Nettie Crowe     "Because he wanted me to get warts. We're awful as children, my family. Truly awful. Once I jinxed him into having walrus tusks, you know." Nettie claims, though there's aboslutely no truth behind that statement.
Mairin Moran     She laughs. It doesn't matter to her whether the story is true or not. It's funny regardless. "I was pretty horrible to Sean when we were little. I don't remember really, I just know the stories as my parents tolkd me, but aparently I was very jealous when he was born. I tried all kinds of thing to gt my mother to take him back. It wasn't until she was hurt that we really pulled together. And even then..." There is a brief moment of sadness in her eyes, but it passes as fast as it appears. "Is your brother also a... You know, I don't think I know the proper thing to call it... Wizard?"
Nettie Crowe     "Well, depends really a bit on what you do. I have a certain asthetic which lends itself neatly to being called a 'witch'. I'll also use mage interchangably, since most magic uses can be magus. Magi are a certain type of bloodline, in my experience. Wizards and warlocks tend to be a certain type again. Back in my time, a 'witch' was someone who practiced magic, herbalism, certain things. My family all called themselves witches, even though we were magic by blood." Nettie explains. "... but no. My brother... the littlest one. He... decided to not pursue magic. He founded a shipping company." she explains, and gives a small smile. "And he had six wonderful children, and a beautiful wife. And seventeen grandchildren.
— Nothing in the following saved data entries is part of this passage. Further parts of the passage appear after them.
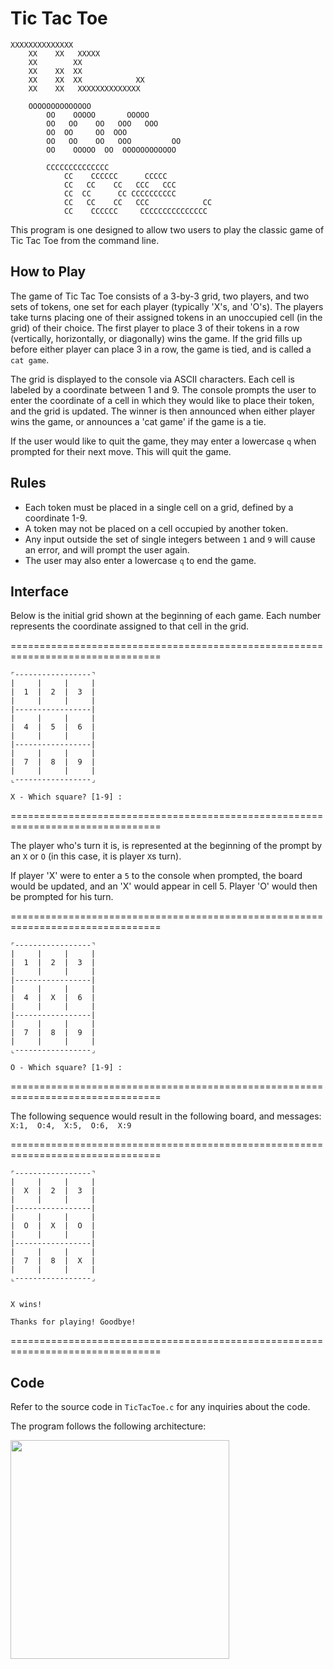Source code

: # Tic Tac Toe
```
XXXXXXXXXXXXXX                      
    XX    XX   XXXXX                
    XX        XX                    
    XX    XX  XX                    
    XX    XX  XX            XX        
    XX    XX   XXXXXXXXXXXXXX 

    OOOOOOOOOOOOOO                      
        OO    OOOOO       OOOOO          
        OO   OO    OO   OOO   OOO        
        OO  OO     OO  OOO               
        OO   OO    OO   OOO         OO   
        OO    OOOOO  OO  OOOOOOOOOOOO    

        CCCCCCCCCCCCCC                      
            CC    CCCCCC      CCCCC           
            CC   CC    CC   CCC   CCC         
            CC  CC      CC CCCCCCCCCC         
            CC   CC    CC   CCC            CC 
            CC    CCCCCC     CCCCCCCCCCCCCCC  
```
This program is one designed to allow two users to play the classic game of 
Tic Tac Toe from the command line. 

## How to Play

The game of Tic Tac Toe consists of a 3-by-3 grid, two players, and two sets
of tokens, one set for each player (typically 'X's, and 'O's). The players take
turns placing one of their assigned tokens in an unoccupied cell (in the grid)
of their choice. The first player to place 3 of their tokens in a row 
(vertically, horizontally, or diagonally) wins the game. If the grid fills up 
before either player can place 3 in a row, the game is tied, and is called a 
```cat game```.

The grid is displayed to the console via ASCII characters. Each cell is labeled
by a coordinate between 1 and 9. The console prompts the user to enter the 
coordinate of a cell in which they would like to place their token, and the
grid is updated. The winner is then announced when either player wins the game,
or announces a 'cat game' if the game is a tie.

If the user would like to quit the game, they may enter a lowercase `q` when 
prompted for their next move. This will quit the game.

## Rules

- Each token must be placed in a single cell on a grid, defined by a coordinate
  1-9.
- A token may not be placed on a cell occupied by another token.
- Any input outside the set of single integers between `1` and `9` will cause an
error, and will prompt the user again.
- The user may also enter a lowercase `q` to end the game.

## Interface

Below is the initial grid shown at the beginning of each game. Each number
represents the coordinate assigned to that cell in the grid.

================================================================================
```
⌜-----------------⌝
|     |     |     |
|  1  |  2  |  3  |
|     |     |     |
|-----------------|
|     |     |     |
|  4  |  5  |  6  |
|     |     |     |
|-----------------|
|     |     |     |
|  7  |  8  |  9  |
|     |     |     |
⌞-----------------⌟

X - Which square? [1-9] : 
```
================================================================================

The player who's turn it is, is represented at the beginning of the prompt by
an `X` or `O` (in this case, it is player `X`s turn).

If player 'X' were to enter a `5` to the console when prompted, the board would
be updated, and an 'X' would appear in cell 5. Player 'O' would then be prompted
for his turn.

================================================================================
```
⌜-----------------⌝
|     |     |     |
|  1  |  2  |  3  |
|     |     |     |
|-----------------|
|     |     |     |
|  4  |  X  |  6  |
|     |     |     |
|-----------------|
|     |     |     |
|  7  |  8  |  9  |
|     |     |     |
⌞-----------------⌟

O - Which square? [1-9] : 
```
================================================================================

The following sequence would result in the following board, and messages:
`X:1, 
O:4, 
X:5, 
O:6, 
X:9 `

================================================================================
```
⌜-----------------⌝
|     |     |     |
|  X  |  2  |  3  |
|     |     |     |
|-----------------|
|     |     |     |
|  O  |  X  |  O  |
|     |     |     |
|-----------------|
|     |     |     |
|  7  |  8  |  X  |
|     |     |     |
⌞-----------------⌟


X wins!

Thanks for playing! Goodbye!
```
================================================================================

## Code 

Refer to the source code in `TicTacToe.c` for any inquiries about the code. 

The program follows the following architecture:

<img src="flow-chart.png" width="350"/>
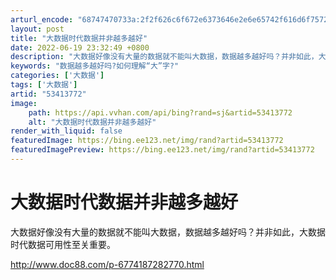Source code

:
```yaml
---
arturl_encode: "68747470733a:2f2f626c6f672e6373646e2e6e65742f616d6f75725f797565:2f61727469636c652f64657461696c732f3533343133373732"
layout: post
title: "大数据时代数据并非越多越好"
date: 2022-06-19 23:32:49 +0800
description: "大数据好像没有大量的数据就不能叫大数据，数据越多越好吗？并非如此，大数据时代"
keywords: "数据越多越好吗?如何理解“大”字?"
categories: ['大数据']
tags: ['大数据']
artid: "53413772"
image:
    path: https://api.vvhan.com/api/bing?rand=sj&artid=53413772
    alt: "大数据时代数据并非越多越好"
render_with_liquid: false
featuredImage: https://bing.ee123.net/img/rand?artid=53413772
featuredImagePreview: https://bing.ee123.net/img/rand?artid=53413772
---
```


# 大数据时代数据并非越多越好

大数据好像没有大量的数据就不能叫大数据，数据越多越好吗？并非如此，大数据时代数据可用性至关重要。

http://www.doc88.com/p-6774187282770.html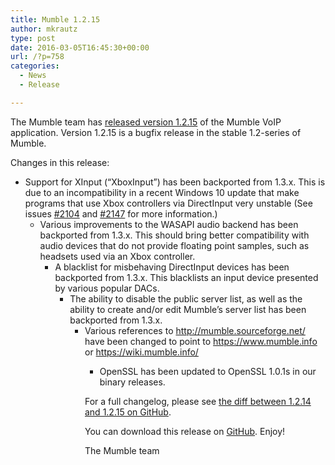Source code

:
 ```yaml
---
title: Mumble 1.2.15
author: mkrautz
type: post
date: 2016-03-05T16:45:30+00:00
url: /?p=758
categories:
  - News
  - Release

---
```

<img class="alignleft size-full wp-image-232" title="Mumblesoftwarelogo" src="http://mumble.sourceforge.net/w/logo.png" alt="" />The Mumble team has [released version 1.2.15][1] of the Mumble VoIP application. Version 1.2.15 is a bugfix release in the stable 1.2-series of Mumble.

<!--more-->

Changes in this release:

  * Support for XInput (&#8220;XboxInput&#8221;) has been backported from 1.3.x. This is due to an incompatibility in a recent Windows 10 update that make programs that use Xbox controllers via DirectInput very unstable (See issues [#2104][2] and [#2147][3] for more information.) 
      * Various improvements to the WASAPI audio backend has been backported from 1.3.x. This should bring better compatibility with audio devices that do not provide floating point samples, such as headsets used via an Xbox controller. 
          * A blacklist for misbehaving DirectInput devices has been backported from 1.3.x. This blacklists an input device presented by various popular DACs. 
              * The ability to disable the public server list, as well as the ability to create and/or edit Mumble&#8217;s server list has been backported from 1.3.x. 
                  * Various references to http://mumble.sourceforge.net/ have been changed to point to https://www.mumble.info or https://wiki.mumble.info/ 
                      * OpenSSL has been updated to OpenSSL 1.0.1s in our binary releases. </ul> 
                        For a full changelog, please see [the diff between 1.2.14 and 1.2.15 on GitHub][4].
                        
                        You can download this release on [GitHub][5]. Enjoy!
                        
                        The Mumble team

 [1]: https://github.com/mumble-voip/mumble/releases/tag/1.2.15
 [2]: https://github.com/mumble-voip/mumble/issues/2104
 [3]: https://github.com/mumble-voip/mumble/issues/2147
 [4]: https://github.com/mumble-voip/mumble/compare/1.2.14...1.2.15
 [5]: https://github.com/mumble-voip/mumble/releases/tag/1.2.15 "https://github.com/mumble-voip/mumble/releases/tag/1.2.15"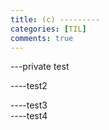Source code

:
 ```yaml
---
title: (c) ---------
categories: [TIL]
comments: true
---
```



---private test

----test2

----test3  
----test4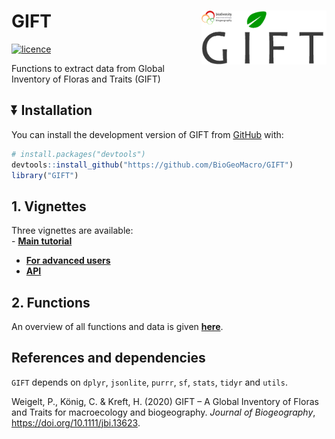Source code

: 
<!-- README.md is generated from README.Rmd. Please edit that file -->

# GIFT <img src="man/figures/GIFT_biodiv_gottingen_logo.png" align="right" alt="" width="200" />

<!-- badges: start -->

[![licence](https://img.shields.io/badge/Licence-GPL--3-blue.svg)](https://www.r-project.org/Licenses/GPL-3)
<!-- badges: end -->

Functions to extract data from Global Inventory of Floras and Traits
(GIFT)

## :arrow_double_down: Installation

You can install the development version of GIFT from
[GitHub](https://github.com/) with:

``` r
# install.packages("devtools")
devtools::install_github("https://github.com/BioGeoMacro/GIFT")
library("GIFT")
```

## 1. Vignettes

Three vignettes are available: <br> - **[Main
tutorial](https://biogeomacro.github.io/GIFT/articles/GIFT.html)**  
- **[For advanced
users](https://biogeomacro.github.io/GIFT/articles/GIFT_advanced_users.html)**  
- **[API](https://biogeomacro.github.io/GIFT/articles/GIFT_API.html)**

## 2. Functions

An overview of all functions and data is given
**[here](https://biogeomacro.github.io/GIFT/reference/index.html)**.

## References and dependencies

`GIFT` depends on `dplyr`, `jsonlite`, `purrr`, `sf`, `stats`, `tidyr`
and `utils`.

Weigelt, P., König, C. & Kreft, H. (2020) GIFT – A Global Inventory of
Floras and Traits for macroecology and biogeography. *Journal of
Biogeography*, <https://doi.org/10.1111/jbi.13623>.
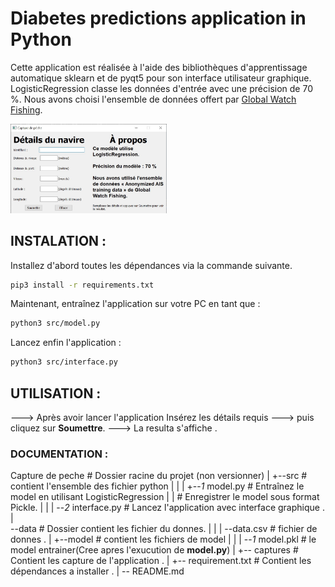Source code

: # Diabetes predictions application in Python

Cette application est réalisée à l'aide des bibliothèques d'apprentissage automatique sklearn et de pyqt5 pour son interface utilisateur graphique.
LogisticRegression classe les données d'entrée avec une précision de 70 %. Nous avons choisi l'ensemble de données offert par [Global Watch Fishing](https://globalfishingwatch.org/).

<img src="./captures/1.jpg" width="250">

## INSTALATION :

Installez d'abord toutes les dépendances via la commande suivante.

```bash
pip3 install -r requirements.txt
```

Maintenant, entraînez l'application sur votre PC en tant que :

```bash
python3 src/model.py
```

Lancez enfin l'application :

```bash
python3 src/interface.py
```

## UTILISATION :

---> Après avoir lancer  l'application Insérez  les détails requis 
---> puis cliquez sur **Soumettre**.
---> La resulta s'affiche .

### DOCUMENTATION :

Capture de peche        # Dossier racine du projet (non versionner)
|
+--src                  #  contient l'ensemble des fichier python
|  |
|  +--_1_ model.py      # Entraînez le model en utilisant LogisticRegression 
|  |                    # Enregistrer le model sous format Pickle.
|  |
|  \--_2_ interface.py  # Lancez l'application avec interface graphique .
|  
\--data                 # Dossier contient les fichier du donnes.
|  |
|  \--data.csv          # fichier de donnes .
|
+--model                # contient les fichiers de model
|  |
|  \--_1_ model.pkl     # le model entrainer(Cree apres l'exucution de **model.py**)
|
+-- captures            # Contient les capture de l'application .
|
+-- requirement.txt     # Contient les dépendances a installer .
|
\-- README.md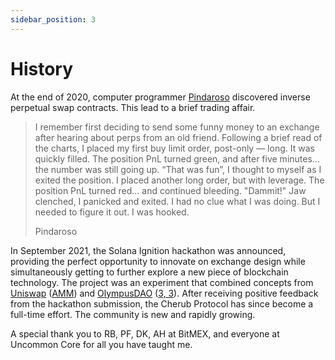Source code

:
```yaml
---
sidebar_position: 3
---
```


# History

At the end of 2020, computer programmer [Pindaroso](https://twitter.com/pindarosothecat) discovered inverse perpetual swap contracts. This lead to a brief trading affair.

> I remember first deciding to send some funny money to an exchange after hearing about perps from an old friend. Following a brief read of the charts, I placed my first buy limit order, post-only — long. It was quickly filled. The position PnL turned green, and after five minutes... the number was still going up. “That was fun”, I thought to myself as I exited the position. I placed another long order, but with leverage. The position PnL turned red… and continued bleeding. "Dammit!" Jaw clenched, I panicked and exited. I had no clue what I was doing. But I needed to figure it out. I was hooked.
>
> Pindaroso

In September 2021, the Solana Ignition hackathon was announced, providing the perfect opportunity to innovate on exchange design while simultaneously getting to further explore a new piece of blockchain technology. The project was an experiment that combined concepts from [Uniswap](https://uniswap.org/) ([AMM](/docs/about/terminology#automated-market-maker-amm)) and [OlympusDAO](https://www.olympusdao.finance/) ([3, 3](/docs/about/terminology#3-3)). After receiving positive feedback from the hackathon submission, the Cherub Protocol has since become a full-time effort. The community is new and rapidly growing.

A special thank you to RB, PF, DK, AH at BitMEX, and everyone at Uncommon Core for all you have taught me.
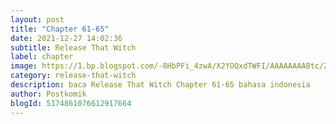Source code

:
 ```yaml
---
layout: post 
title: "Chapter 61-65"
date: 2021-12-27 14:02:36
subtitle: Release That Witch
label: chapter
image: https://1.bp.blogspot.com/-8HbPFi_4zwA/X2YOQxdTWFI/AAAAAAAABtc/ZjC0JIX7L0U2HaOAmowwAI8VFU6UIeuVwCLcBGAsYHQ/s72-c/rtw-794747-eGILJ7Is.jpg
category: release-that-witch
description: baca Release That Witch Chapter 61-65 bahasa indonesia 
author: Postkomik
blogId: 5174861076612917664
---
```

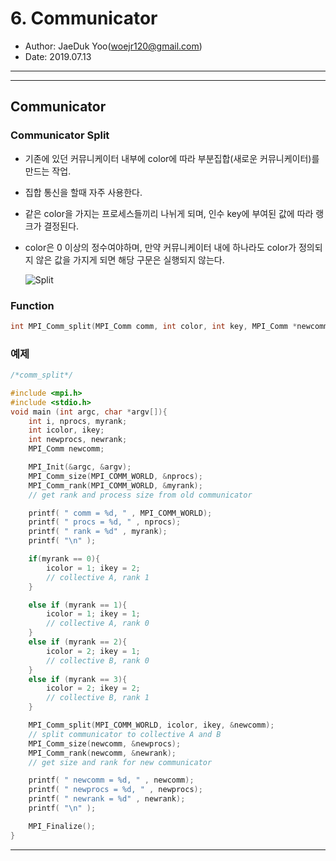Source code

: # 6. Communicator
- Author: JaeDuk Yoo(woejr120@gmail.com)
- Date: 2019.07.13
---
---
## Communicator 
### Communicator Split
- 기존에 있던 커뮤니케이터 내부에 color에 따라 부분집합(새로운 커뮤니케이터)를 만드는 작업.
- 집합 통신을 할때 자주 사용한다.
- 같은 color을 가지는 프로세스들끼리 나뉘게 되며, 인수 key에 부여된 값에 따라 랭크가 결정된다.
- color은 0 이상의 정수여야하며, 만약 커뮤니케이터 내에 하나라도 color가 정의되지 않은 값을 가지게 되면 해당 구문은 실행되지 않는다.

    ![Split](http://k-atoms.ksc.re.kr/mpi/images/2_5_1_1.jpg)

### Function
```c
int MPI_Comm_split(MPI_Comm comm, int color, int key, MPI_Comm *newcomm)
```

### 예제
```c
/*comm_split*/ 

#include <mpi.h>
#include <stdio.h>
void main (int argc, char *argv[]){
    int i, nprocs, myrank;
    int icolor, ikey;
    int newprocs, newrank;
    MPI_Comm newcomm;

    MPI_Init(&argc, &argv);
    MPI_Comm_size(MPI_COMM_WORLD, &nprocs);
    MPI_Comm_rank(MPI_COMM_WORLD, &myrank);
    // get rank and process size from old communicator

    printf( " comm = %d, " , MPI_COMM_WORLD);
    printf( " procs = %d, " , nprocs);
    printf( " rank = %d" , myrank);
    printf( "\n" );

    if(myrank == 0){
        icolor = 1; ikey = 2;
        // collective A, rank 1
    }

    else if (myrank == 1){
        icolor = 1; ikey = 1;
        // collective A, rank 0
    }
    else if (myrank == 2){
        icolor = 2; ikey = 1;
        // collective B, rank 0
    }
    else if (myrank == 3){
        icolor = 2; ikey = 2;
        // collective B, rank 1
    }

    MPI_Comm_split(MPI_COMM_WORLD, icolor, ikey, &newcomm);
    // split communicator to collective A and B
    MPI_Comm_size(newcomm, &newprocs);
    MPI_Comm_rank(newcomm, &newrank);
    // get size and rank for new communicator

    printf( " newcomm = %d, " , newcomm);
    printf( " newprocs = %d, " , newprocs);
    printf( " newrank = %d" , newrank);
    printf( "\n" );

    MPI_Finalize();
}
```
---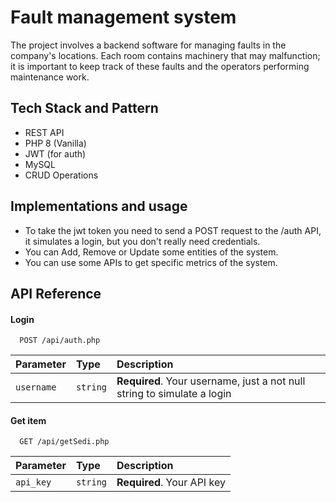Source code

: 
# Fault management system

The project involves a backend software for managing faults in the company's locations. Each room contains machinery that may malfunction; it is important to keep track of these faults and the operators performing maintenance work.


## Tech Stack and Pattern

- REST API
- PHP 8 (Vanilla)
- JWT (for auth)
- MySQL
- CRUD Operations 

## Implementations and usage

- To take the jwt token you need to send a POST request to the /auth API, it simulates a login, but you don't really need credentials.
- You can Add, Remove or Update some entities of the system.
- You can use some APIs to get specific metrics of the system.

## API Reference

#### Login

```http
  POST /api/auth.php
```

| Parameter | Type     | Description                |
| :-------- | :------- | :------------------------- |
| `username` | `string` | **Required**. Your username, just a not null string to simulate a login |

#### Get item

```http
  GET /api/getSedi.php
```

| Parameter | Type     | Description                |
| :-------- | :------- | :------------------------- |
| `api_key` | `string` | **Required**. Your API key |

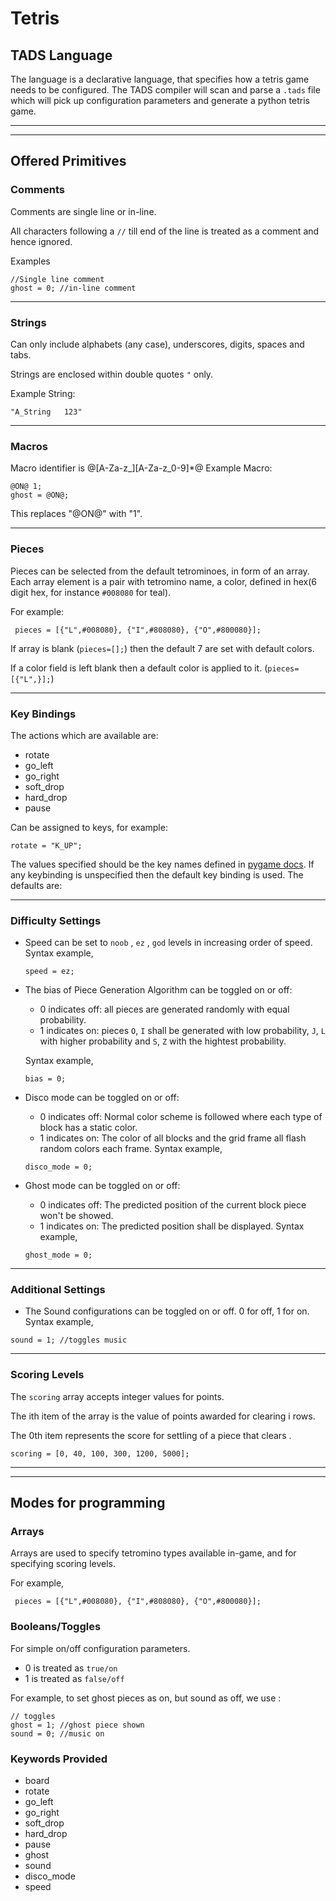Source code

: # Tetris

## TADS Language
The language is a declarative language, that specifies how a tetris game needs to be configured. The TADS compiler will scan and parse a `.tads` file which will pick up configuration parameters and generate a python tetris game.

---
---

## Offered Primitives

### Comments

Comments are single line or in-line.

All characters following a `//` till end of the line is treated as a comment and hence ignored.

Examples
```
//Single line comment
ghost = 0; //in-line comment
```

---

### Strings
Can only include alphabets (any case), underscores, digits, spaces and tabs.

Strings are enclosed within double quotes `"` only.

Example String: 

```
"A_String 	123"
```

---

### Macros
Macro identifier is @[A-Za-z_][A-Za-z_0-9]*@
Example Macro:
```
@ON@ 1;
ghost = @ON@;
```
This replaces "@ON@" with "1".

---

### Pieces

Pieces can be selected from the default tetrominoes, in form of an array.
Each array element is a pair with tetromino name, a color, defined in hex(6 digit hex, for instance `#008080` for teal).

For example:

```
 pieces = [{"L",#008080}, {"I",#808080}, {"O",#800080}]; 
```

If array is blank (`pieces=[];`) then the default 7 are set with default colors.

If a color field is left blank then a default color is applied to it. (`pieces=[{"L",}];`)

---

### Key Bindings 

The actions which are available are:
- rotate
- go_left
- go_right
- soft_drop
- hard_drop
- pause

Can be assigned to keys, for example:
``` 
rotate = "K_UP"; 
```
The values specified should be the key names defined in [pygame docs](https://www.pygame.org/docs/).
If any keybinding is unspecified then the default key binding is used. The defaults are:

---

### Difficulty Settings

- Speed can be set to `noob` , `ez` , `god` levels in increasing order of speed.
	Syntax example,
	```
	speed = ez;
	``` 

- The bias of Piece Generation Algorithm can be toggled on or off:
    - 0 indicates off: all pieces are generated randomly with equal probability.
    - 1 indicates on:  pieces `O`, `I` shall be generated with low probability, `J`, `L` with higher probability and `S`, `Z` with the hightest probability.
	
	Syntax example,
	```
	bias = 0;
	``` 

- Disco mode can be toggled on or off:
    - 0 indicates off: Normal color scheme is followed where each type of block has a static color.
    - 1 indicates on:  The color of all blocks and the grid frame all flash random colors each frame.
	Syntax example,
	```
	disco_mode = 0;
	``` 

- Ghost mode can be toggled on or off:
    - 0 indicates off: The predicted position of the current block piece won't be showed.
    - 1 indicates on: The predicted position shall be displayed.
	Syntax example,
	```
	ghost_mode = 0;
	``` 

---

### Additional Settings

- The Sound configurations can be toggled on or off.
	0 for off, 1 for on. Syntax example,

```
sound = 1; //toggles music
```

---

### Scoring Levels

The `scoring` array accepts integer values for points.

The ith item of the array is the value of points awarded for clearing i rows.

The 0th item represents the score for settling of a piece that clears .

```
scoring = [0, 40, 100, 300, 1200, 5000];
``` 

---
---

## Modes for programming

### Arrays

Arrays are used to specify tetromino types available in-game, and for specifying scoring levels.

For example, 
```
 pieces = [{"L",#008080}, {"I",#808080}, {"O",#800080}]; 
```

### Booleans/Toggles

For simple on/off configuration parameters. 

- 0 is treated as `true/on`
- 1 is treated as `false/off`

For example, to set ghost pieces as on, but sound as off, we use :

```
// toggles
ghost = 1; //ghost piece shown 
sound = 0; //music on
```

### Keywords Provided
- board
- rotate
- go_left
- go_right
- soft_drop
- hard_drop
- pause
- ghost 
- sound
- disco_mode
- speed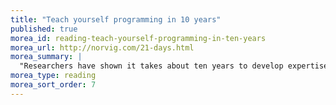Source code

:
 ```yaml
---
title: "Teach yourself programming in 10 years"
published: true
morea_id: reading-teach-yourself-programming-in-ten-years
morea_url: http://norvig.com/21-days.html
morea_summary: |
  "Researchers have shown it takes about ten years to develop expertise in any of a wide variety of areas, including chess playing, music composition, telegraph operation, painting, piano playing, swimming, tennis, and research in neuropsychology and topology."
morea_type: reading
morea_sort_order: 7
---
```



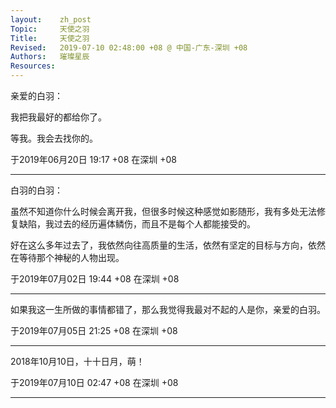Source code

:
 ```yaml
---
layout:    zh_post
Topic:     天使之羽
Title:     天使之羽
Revised:   2019-07-10 02:48:00 +08 @ 中国-广东-深圳 +08
Authors:   璀璨星辰
Resources:
---
```


亲爱的白羽：

我把我最好的都给你了。

等我。我会去找你的。

于2019年06月20日 19:17 +08 在深圳 +08

--------------------------------------------------------------------------------

白羽的白羽：

虽然不知道你什么时候会离开我，但很多时候这种感觉如影随形，我有多处无法修复缺陷，我过去的经历遍体鳞伤，而且不是每个人都能接受的。

好在这么多年过去了，我依然向往高质量的生活，依然有坚定的目标与方向，依然在等待那个神秘的人物出现。

于2019年07月02日 19:44 +08 在深圳 +08

--------------------------------------------------------------------------------

如果我这一生所做的事情都错了，那么我觉得我最对不起的人是你，亲爱的白羽。

于2019年07月05日 21:25 +08 在深圳 +08

--------------------------------------------------------------------------------

2018年10月10日，十十日月，萌！

于2019年07月10日 02:47 +08 在深圳 +08

--------------------------------------------------------------------------------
And thirty... two great grand children?" she asks, tilting her head back as she runs her tongue over her lower teeth. "I've lost track."
Mairin Moran     "That's a lot to keep track of," though whether she means all the types or the grandchildren is up for debate. She watches Nettie try to remember, though. A small smile on her face, and an expression of plain.... admiration. "When were you born?" It's a blunt, rude question asked with complete, almost childlike, innocent curiosity.
Nettie Crowe     "On a Wednesday, in the evening, during a storm. I think. Something poetic." the witch replies with an amused expression. She stretches her hands a moment, her fingers feeling a little sore. Something was picking at the back of her mind.

    "I usually manage to keep track of things in books and logs, but for my family's safety, I've... largely stayed away. Get a stipend for the upkeep of familial burial grounds, that's how I fund the shop."
Mairin Moran     Mairin smiles. "I think I read that in a book somewhere." She pauses and adopts her, curiosity at 100% pose. Head tilted to the side, eyes narrowed, attention focussed. "How are you a danger to your family?" My, but she does ask some personal questions considering she's only met Nettie twice. But then, that doesn't matter. She'd ask the same thing to ta total stranger.
Nettie Crowe     "Not a story for a second-day student to hear, Mair." Nettie pipes up. "And one that I would rather not divulge to anyone, because it's not a happy one. Most magic doesn't have a happy ending. Let's tack that onto the lesson plan, poppet."

    Nettie remains standing, the bird on her shoulder leering about as if looking for the most damaging thing he could perch on to make Mairin's life harder, but finding not much besides 'boxes that caught lightning', he just ruffles his feathers and glowers.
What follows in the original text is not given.